Kennedy is expected to create a task force to recommend possible federal action, according to a former agency official, an internal agency memo obtained by KFF Health News, and a consultant who says he helped with the memo. 

“HHS does not comment on future or potential policy decisions and task forces,” agency spokesperson Emily Hilliard said by email. 

The plans show how rumors and conspiracy theories can gain an air of legitimacy under the Trump administration, where researchers say that unscientific ideas have unusual power to take hold and shape public health policy. 

The concept posits that airplane vapor trails are really “chemtrails” that harm public health. Another version alleges planes or devices are being deployed by the federal government, private companies, or researchers to trigger big weather changes, such as hurricanes, or to alter the Earth’s climate, emitting hazardous chemicals in the process. 

HHS is expected to appoint a special government employee to investigate climate and weather control, according to Gray Delany, former head of the department’s Make America Healthy Again agenda.
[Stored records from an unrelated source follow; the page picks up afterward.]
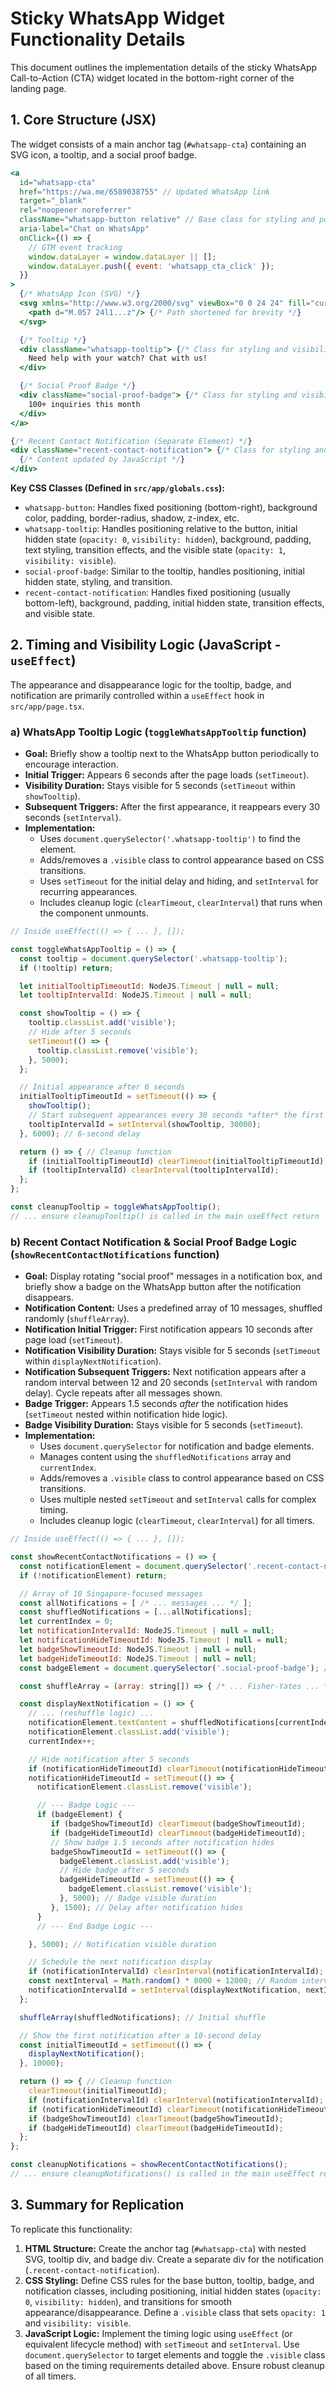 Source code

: # Sticky WhatsApp Widget Functionality Details

This document outlines the implementation details of the sticky WhatsApp Call-to-Action (CTA) widget located in the bottom-right corner of the landing page.

## 1. Core Structure (JSX)

The widget consists of a main anchor tag (`#whatsapp-cta`) containing an SVG icon, a tooltip, and a social proof badge.

```jsx
<a
  id="whatsapp-cta"
  href="https://wa.me/6589038755" // Updated WhatsApp link
  target="_blank"
  rel="noopener noreferrer"
  className="whatsapp-button relative" // Base class for styling and positioning; relative for child positioning
  aria-label="Chat on WhatsApp"
  onClick={() => {
    // GTM event tracking
    window.dataLayer = window.dataLayer || [];
    window.dataLayer.push({ event: 'whatsapp_cta_click' });
  }}
>
  {/* WhatsApp Icon (SVG) */}
  <svg xmlns="http://www.w3.org/2000/svg" viewBox="0 0 24 24" fill="currentColor" className="w-8 h-8 text-white"> {/* Size adjustment */}
    <path d="M.057 24l1...z"/> {/* Path shortened for brevity */}
  </svg>

  {/* Tooltip */}
  <div className="whatsapp-tooltip"> {/* Class for styling and visibility control */}
    Need help with your watch? Chat with us!
  </div>

  {/* Social Proof Badge */}
  <div className="social-proof-badge"> {/* Class for styling and visibility control */}
    100+ inquiries this month
  </div>
</a>

{/* Recent Contact Notification (Separate Element) */}
<div className="recent-contact-notification"> {/* Class for styling and visibility control */}
  {/* Content updated by JavaScript */}
</div>
```

**Key CSS Classes (Defined in `src/app/globals.css`):**

*   `whatsapp-button`: Handles fixed positioning (bottom-right), background color, padding, border-radius, shadow, z-index, etc.
*   `whatsapp-tooltip`: Handles positioning relative to the button, initial hidden state (`opacity: 0`, `visibility: hidden`), background, padding, text styling, transition effects, and the visible state (`opacity: 1`, `visibility: visible`).
*   `social-proof-badge`: Similar to the tooltip, handles positioning, initial hidden state, styling, and transition.
*   `recent-contact-notification`: Handles fixed positioning (usually bottom-left), background, padding, initial hidden state, transition effects, and visible state.

## 2. Timing and Visibility Logic (JavaScript - `useEffect`)

The appearance and disappearance logic for the tooltip, badge, and notification are primarily controlled within a `useEffect` hook in `src/app/page.tsx`.

### a) WhatsApp Tooltip Logic (`toggleWhatsAppTooltip` function)

*   **Goal:** Briefly show a tooltip next to the WhatsApp button periodically to encourage interaction.
*   **Initial Trigger:** Appears 6 seconds after the page loads (`setTimeout`).
*   **Visibility Duration:** Stays visible for 5 seconds (`setTimeout` within `showTooltip`).
*   **Subsequent Triggers:** After the first appearance, it reappears every 30 seconds (`setInterval`).
*   **Implementation:**
    *   Uses `document.querySelector('.whatsapp-tooltip')` to find the element.
    *   Adds/removes a `.visible` class to control appearance based on CSS transitions.
    *   Uses `setTimeout` for the initial delay and hiding, and `setInterval` for recurring appearances.
    *   Includes cleanup logic (`clearTimeout`, `clearInterval`) that runs when the component unmounts.

```javascript
// Inside useEffect(() => { ... }, []);

const toggleWhatsAppTooltip = () => {
  const tooltip = document.querySelector('.whatsapp-tooltip');
  if (!tooltip) return;

  let initialTooltipTimeoutId: NodeJS.Timeout | null = null;
  let tooltipIntervalId: NodeJS.Timeout | null = null;

  const showTooltip = () => {
    tooltip.classList.add('visible');
    // Hide after 5 seconds
    setTimeout(() => {
      tooltip.classList.remove('visible');
    }, 5000);
  };

  // Initial appearance after 6 seconds
  initialTooltipTimeoutId = setTimeout(() => {
    showTooltip();
    // Start subsequent appearances every 30 seconds *after* the first one
    tooltipIntervalId = setInterval(showTooltip, 30000);
  }, 6000); // 6-second delay

  return () => { // Cleanup function
    if (initialTooltipTimeoutId) clearTimeout(initialTooltipTimeoutId);
    if (tooltipIntervalId) clearInterval(tooltipIntervalId);
  };
};

const cleanupTooltip = toggleWhatsAppTooltip();
// ... ensure cleanupTooltip() is called in the main useEffect return
```

### b) Recent Contact Notification & Social Proof Badge Logic (`showRecentContactNotifications` function)

*   **Goal:** Display rotating "social proof" messages in a notification box, and briefly show a badge on the WhatsApp button after the notification disappears.
*   **Notification Content:** Uses a predefined array of 10 messages, shuffled randomly (`shuffleArray`).
*   **Notification Initial Trigger:** First notification appears 10 seconds after page load (`setTimeout`).
*   **Notification Visibility Duration:** Stays visible for 5 seconds (`setTimeout` within `displayNextNotification`).
*   **Notification Subsequent Triggers:** Next notification appears after a random interval between 12 and 20 seconds (`setInterval` with random delay). Cycle repeats after all messages shown.
*   **Badge Trigger:** Appears 1.5 seconds *after* the notification hides (`setTimeout` nested within notification hide logic).
*   **Badge Visibility Duration:** Stays visible for 5 seconds (`setTimeout`).
*   **Implementation:**
    *   Uses `document.querySelector` for notification and badge elements.
    *   Manages content using the `shuffledNotifications` array and `currentIndex`.
    *   Adds/removes a `.visible` class to control appearance based on CSS transitions.
    *   Uses multiple nested `setTimeout` and `setInterval` calls for complex timing.
    *   Includes cleanup logic (`clearTimeout`, `clearInterval`) for all timers.

```javascript
// Inside useEffect(() => { ... }, []);

const showRecentContactNotifications = () => {
  const notificationElement = document.querySelector('.recent-contact-notification');
  if (!notificationElement) return;

  // Array of 10 Singapore-focused messages
  const allNotifications = [ /* ... messages ... */ ];
  const shuffledNotifications = [...allNotifications];
  let currentIndex = 0;
  let notificationIntervalId: NodeJS.Timeout | null = null;
  let notificationHideTimeoutId: NodeJS.Timeout | null = null;
  let badgeShowTimeoutId: NodeJS.Timeout | null = null;
  let badgeHideTimeoutId: NodeJS.Timeout | null = null;
  const badgeElement = document.querySelector('.social-proof-badge'); // Get badge element

  const shuffleArray = (array: string[]) => { /* ... Fisher-Yates ... */ };

  const displayNextNotification = () => {
    // ... (reshuffle logic) ...
    notificationElement.textContent = shuffledNotifications[currentIndex];
    notificationElement.classList.add('visible');
    currentIndex++;

    // Hide notification after 5 seconds
    if (notificationHideTimeoutId) clearTimeout(notificationHideTimeoutId);
    notificationHideTimeoutId = setTimeout(() => {
      notificationElement.classList.remove('visible');

      // --- Badge Logic ---
      if (badgeElement) {
         if (badgeShowTimeoutId) clearTimeout(badgeShowTimeoutId);
         if (badgeHideTimeoutId) clearTimeout(badgeHideTimeoutId);
         // Show badge 1.5 seconds after notification hides
         badgeShowTimeoutId = setTimeout(() => {
           badgeElement.classList.add('visible');
           // Hide badge after 5 seconds
           badgeHideTimeoutId = setTimeout(() => {
             badgeElement.classList.remove('visible');
           }, 5000); // Badge visible duration
         }, 1500); // Delay after notification hides
      }
      // --- End Badge Logic ---

    }, 5000); // Notification visible duration

    // Schedule the next notification display
    if (notificationIntervalId) clearInterval(notificationIntervalId);
    const nextInterval = Math.random() * 8000 + 12000; // Random interval 12-20s
    notificationIntervalId = setInterval(displayNextNotification, nextInterval);
  };

  shuffleArray(shuffledNotifications); // Initial shuffle

  // Show the first notification after a 10-second delay
  const initialTimeoutId = setTimeout(() => {
    displayNextNotification();
  }, 10000);

  return () => { // Cleanup function
    clearTimeout(initialTimeoutId);
    if (notificationIntervalId) clearInterval(notificationIntervalId);
    if (notificationHideTimeoutId) clearTimeout(notificationHideTimeoutId);
    if (badgeShowTimeoutId) clearTimeout(badgeShowTimeoutId);
    if (badgeHideTimeoutId) clearTimeout(badgeHideTimeoutId);
  };
};

const cleanupNotifications = showRecentContactNotifications();
// ... ensure cleanupNotifications() is called in the main useEffect return
```

## 3. Summary for Replication

To replicate this functionality:

1.  **HTML Structure:** Create the anchor tag (`#whatsapp-cta`) with nested SVG, tooltip div, and badge div. Create a separate div for the notification (`.recent-contact-notification`).
2.  **CSS Styling:** Define CSS rules for the base button, tooltip, badge, and notification classes, including positioning, initial hidden states (`opacity: 0`, `visibility: hidden`), and transitions for smooth appearance/disappearance. Define a `.visible` class that sets `opacity: 1` and `visibility: visible`.
3.  **JavaScript Logic:** Implement the timing logic using `useEffect` (or equivalent lifecycle method) with `setTimeout` and `setInterval`. Use `document.querySelector` to target elements and toggle the `.visible` class based on the timing requirements detailed above. Ensure robust cleanup of all timers.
He said he drafted the internal agency memo. HHS has interviewed applicants to lead a “chemtrails” task force, said Jim Lee, a blogger focused on weather and climate who Delany said helped edit the memo, which Lee confirmed. 

Delany, who was ousted in August from HHS, said Kennedy has expressed strong interest in chemtrails. The memo alleges that “aerosolized heavy metals such as Aluminum, Barium, and Strontium, as well as other materials such as sulfuric acid precursors, are sprayed into the atmosphere under the auspices of combatting global warming,” through a process of stratospheric aerosol injection. 

“That is a pretty shocking memo,” said Daniel Swain, a climate scientist at the University of California. “It doesn’t get more tinfoil hat. They really believe toxins are being sprayed.” 

Deploying chemtrails to poison people is just one of many baseless conspiracy theories that have found traction among Trump administration health policy officials led by Kennedy, a longtime anti-vaccine activist before entering politics who embraces a range of such ideas. 

In April, Kennedy was asked on “Dr. Phil Primetime” about chemicals being sprayed into the stratosphere to change the Earth’s climate. “It’s done, we think, by DARPA,” Kennedy said, referring to a Department of Defense agency that develops emerging technology for the military’s use. “And a lot of it now is coming out of the jet fuel. Those materials are put in jet fuel. I’m going to do everything in my power to stop it. We’re bringing on somebody who’s going to think only about that.” 

DARPA officials didn’t return a message seeking comment.